Como o Brasil trata corpos negros e transexuais? Posso dizer que de formas muito desumanas. O país segue pelo décimo terceiro ano consecutivo como o lugar mais perigoso para uma pessoa transexual viver. A informação é do projeto Transrespect versus Transphobia Worldwide da ONG Transgender Europe (TGEU).
Segundo o projeto, desde 2008, 4.042 assassinatos de pessoas trans foram registrados no mundo. Sendo que 1.645 ocorreram no Brasil, ou seja, 40% de todos os casos. Ainda segundo a TGEU, em território brasileiro, a transfobia também é potencializada pelo fator raça: travestis e mulheres trans negras correspondem a 78% dos casos.
Em 2020, foram assassinadas 175 pessoas transexuais no Brasil. O dado foi divulgado pela Associação Nacional de Travestis e Transexuais (Antra). A média é de um assassinato de transexual a cada 48 horas no Brasil.
Em números absolutos, São Paulo foi o estado com mais casos em 2020, com 29 mortes, seguido pelo Ceará, com 22 assassinatos, e a Bahia, com 19. Além disso, em 2020, 71% dos assassinatos aconteceram em espaços públicos e a maioria das pessoas transexuais mortas no ano passado no Brasil eram negras.
Esses dados são extremamente alarmantes! Sobretudo, porque não são números frios, são pessoas, seres humanos com história, origem, identidade, sonhos e planos, que perderam suas vidas por serem quem são.
E, se você observar bem alguns padrões se repetem nesses dados, vai perceber que mais da metade dessas pessoas trans mortas são negras e a maioria desses assassinatos ocorrem em lugares públicos. Esses dados dizem muito como o Brasil lida com corpos negros dissidentes.

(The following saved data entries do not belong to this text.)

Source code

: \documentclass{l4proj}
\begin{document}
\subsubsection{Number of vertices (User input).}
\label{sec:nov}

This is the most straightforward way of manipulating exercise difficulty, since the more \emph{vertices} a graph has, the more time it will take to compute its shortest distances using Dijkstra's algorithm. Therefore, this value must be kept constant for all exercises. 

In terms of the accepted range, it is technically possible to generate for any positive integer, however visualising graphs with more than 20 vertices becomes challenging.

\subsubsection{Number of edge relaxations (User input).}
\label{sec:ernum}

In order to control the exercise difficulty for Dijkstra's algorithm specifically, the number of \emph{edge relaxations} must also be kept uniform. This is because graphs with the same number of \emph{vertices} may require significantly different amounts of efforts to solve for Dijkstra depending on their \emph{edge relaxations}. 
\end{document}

A prática da violência física infelizmente ainda é muito presente na vida da população trans negra no país. A forma como a sociedade encara a interseccionalidade (intersecção de identidades sociais) dessas pessoas é mergulhada na transfobia e no racismo, entre outros preconceitos e discriminações.
Algumas pessoas chegam até a dizer: “que pouca vergolha, esse negão vestido de mulher, ele está pedindo para apanhar”. É importante ressaltar que quase sempre os xingamentos e as ofensas contra pessoas trans negras "preparam" caminho para a “naturalização” da agressão física contra essa população. Sem medo, me arrisco a dizer que não existe uma pessoa trans negra no Brasil que não tenha sido alvo de xingamentos ou ameaças por ser quem é.

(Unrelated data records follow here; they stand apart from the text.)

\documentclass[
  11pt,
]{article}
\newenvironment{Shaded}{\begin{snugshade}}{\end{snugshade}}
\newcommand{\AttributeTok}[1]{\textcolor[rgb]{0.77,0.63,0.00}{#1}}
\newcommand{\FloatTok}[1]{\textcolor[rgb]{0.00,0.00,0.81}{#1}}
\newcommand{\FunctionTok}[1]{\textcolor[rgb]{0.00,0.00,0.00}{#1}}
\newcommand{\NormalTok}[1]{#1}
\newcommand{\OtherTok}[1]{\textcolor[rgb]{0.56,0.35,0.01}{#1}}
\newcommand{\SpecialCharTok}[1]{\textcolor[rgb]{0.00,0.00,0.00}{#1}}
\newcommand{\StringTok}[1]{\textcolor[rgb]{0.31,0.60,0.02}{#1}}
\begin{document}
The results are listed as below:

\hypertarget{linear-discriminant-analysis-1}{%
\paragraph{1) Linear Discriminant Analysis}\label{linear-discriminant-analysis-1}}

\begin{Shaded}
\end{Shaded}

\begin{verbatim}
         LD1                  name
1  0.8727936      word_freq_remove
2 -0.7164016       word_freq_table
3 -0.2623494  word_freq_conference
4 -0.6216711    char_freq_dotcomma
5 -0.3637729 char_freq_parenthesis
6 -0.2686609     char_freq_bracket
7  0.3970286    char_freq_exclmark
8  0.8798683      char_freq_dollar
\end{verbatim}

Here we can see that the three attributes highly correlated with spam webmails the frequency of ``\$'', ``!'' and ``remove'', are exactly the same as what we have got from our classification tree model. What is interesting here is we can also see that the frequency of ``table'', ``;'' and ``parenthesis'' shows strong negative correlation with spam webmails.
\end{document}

Só para você ter uma ideia, há algumas semanas a vereadora Benny Briolly (PSOL), de Niterói (RJ), que é uma mulher trans e negra, foi alvo de um novo ataque transfóbico promovido em plena sessão na Câmara da cidade a vereadora de Niterói: “Durante minha fala, quando apresentava dados sobre a transfobia brasileira, os gritos e xingamentos dos bolsonaristas me interrompiam. Fui chamada de ‘traveco’, ‘viadinho’ e ‘piranha’. Foi muito violento!”, relatou a vereadora.
Vale lembrar que em maio de 2021, Benny precisou sair do país para se proteger devido a ameaças a sua integridade física. Ela ficou cerca de 15 dias acompanhando as sessões plenárias de forma virtual. Uma das ameaças mais graves envolveu um e-mail citando o endereço da vereadora enquanto exigia sua renúncia do cargo e a ameaçava de morte caso não o fizesse.
As violências que se manifestam por meio de xingamentos e ameaças contra pessoas trans é a mesma que coloca por mais de uma década o Brasil no infeliz posto de país que mais mata pessoas trans no mundo!
Faltam políticas públicas exclusivas que efetivamente contemplem as complexidades e demandas da população trans negra no país. Não é possível mudar essa situação sem saber ler os contextos sociais que cercam essas pessoas.
E talvez você que está lendo esse artigo possa pensar: “eu não tenho a prática de ofender ou xingar pessoas trans, muito menos faço ameaças a essas pessoas”. Mas tem algo que também precede as frases abertamente ofensivas: as “piadas” transfóbicas.
O que para algumas pessoas é apenas uma “brincadeira”, algo apenas para “descontrair”, acaba ferindo, magoando, ofendendo e abre caminho para desumanização das nossas vidas e nossos corpos. Ou seja, também abre caminho para ofensas e violência física.
Como já disse, nós também temos história, família, sonhos, deveres, direitos e planos. Sou um homem negro e trans e minha vida não é entretenimento, não é lazer para as pessoas se acharam no direito de fazerem piadas sobre ela.
Um corpo negro e dissidente tem o direito de existir e ocupar os espaços públicos. Nós não queremos apenas sobreviver, nós também temos o direito a ter uma vida digna.